Problem requirements |
Each line of the data below that holds the word "super" is to be reported in full.
== Segment start ==
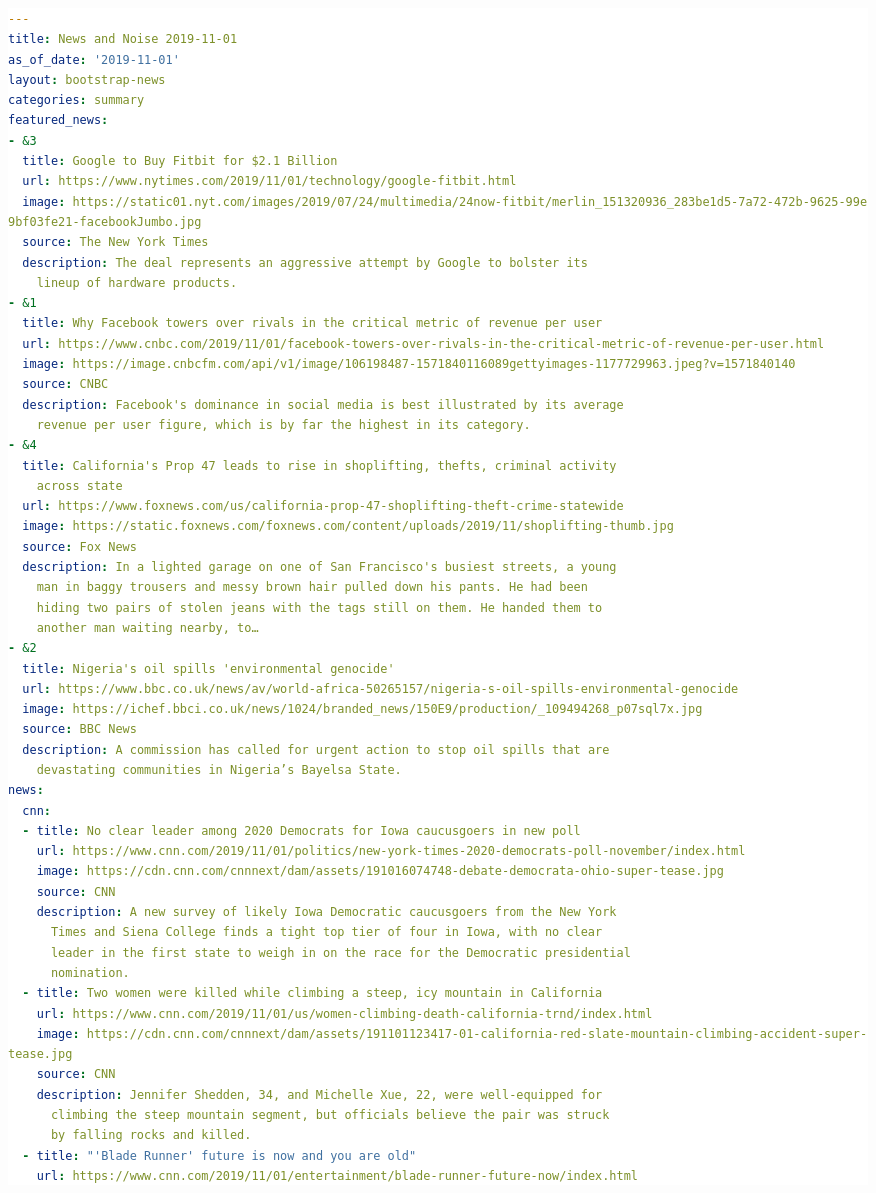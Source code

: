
 ```yaml
---
title: News and Noise 2019-11-01
as_of_date: '2019-11-01'
layout: bootstrap-news
categories: summary
featured_news:
- &3
  title: Google to Buy Fitbit for $2.1 Billion
  url: https://www.nytimes.com/2019/11/01/technology/google-fitbit.html
  image: https://static01.nyt.com/images/2019/07/24/multimedia/24now-fitbit/merlin_151320936_283be1d5-7a72-472b-9625-99e9bf03fe21-facebookJumbo.jpg
  source: The New York Times
  description: The deal represents an aggressive attempt by Google to bolster its
    lineup of hardware products.
- &1
  title: Why Facebook towers over rivals in the critical metric of revenue per user
  url: https://www.cnbc.com/2019/11/01/facebook-towers-over-rivals-in-the-critical-metric-of-revenue-per-user.html
  image: https://image.cnbcfm.com/api/v1/image/106198487-1571840116089gettyimages-1177729963.jpeg?v=1571840140
  source: CNBC
  description: Facebook's dominance in social media is best illustrated by its average
    revenue per user figure, which is by far the highest in its category.
- &4
  title: California's Prop 47 leads to rise in shoplifting, thefts, criminal activity
    across state
  url: https://www.foxnews.com/us/california-prop-47-shoplifting-theft-crime-statewide
  image: https://static.foxnews.com/foxnews.com/content/uploads/2019/11/shoplifting-thumb.jpg
  source: Fox News
  description: In a lighted garage on one of San Francisco's busiest streets, a young
    man in baggy trousers and messy brown hair pulled down his pants. He had been
    hiding two pairs of stolen jeans with the tags still on them. He handed them to
    another man waiting nearby, to…
- &2
  title: Nigeria's oil spills 'environmental genocide'
  url: https://www.bbc.co.uk/news/av/world-africa-50265157/nigeria-s-oil-spills-environmental-genocide
  image: https://ichef.bbci.co.uk/news/1024/branded_news/150E9/production/_109494268_p07sql7x.jpg
  source: BBC News
  description: A commission has called for urgent action to stop oil spills that are
    devastating communities in Nigeria’s Bayelsa State.
news:
  cnn:
  - title: No clear leader among 2020 Democrats for Iowa caucusgoers in new poll
    url: https://www.cnn.com/2019/11/01/politics/new-york-times-2020-democrats-poll-november/index.html
    image: https://cdn.cnn.com/cnnnext/dam/assets/191016074748-debate-democrata-ohio-super-tease.jpg
    source: CNN
    description: A new survey of likely Iowa Democratic caucusgoers from the New York
      Times and Siena College finds a tight top tier of four in Iowa, with no clear
      leader in the first state to weigh in on the race for the Democratic presidential
      nomination.
  - title: Two women were killed while climbing a steep, icy mountain in California
    url: https://www.cnn.com/2019/11/01/us/women-climbing-death-california-trnd/index.html
    image: https://cdn.cnn.com/cnnnext/dam/assets/191101123417-01-california-red-slate-mountain-climbing-accident-super-tease.jpg
    source: CNN
    description: Jennifer Shedden, 34, and Michelle Xue, 22, were well-equipped for
      climbing the steep mountain segment, but officials believe the pair was struck
      by falling rocks and killed.
  - title: "'Blade Runner' future is now and you are old"
    url: https://www.cnn.com/2019/11/01/entertainment/blade-runner-future-now/index.html
```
== Segment end ==
Output of the exercise |
    image: https://cdn.cnn.com/cnnnext/dam/assets/191016074748-debate-democrata-ohio-super-tease.jpg
    image: https://cdn.cnn.com/cnnnext/dam/assets/191101123417-01-california-red-slate-mountain-climbing-accident-super-tease.jpg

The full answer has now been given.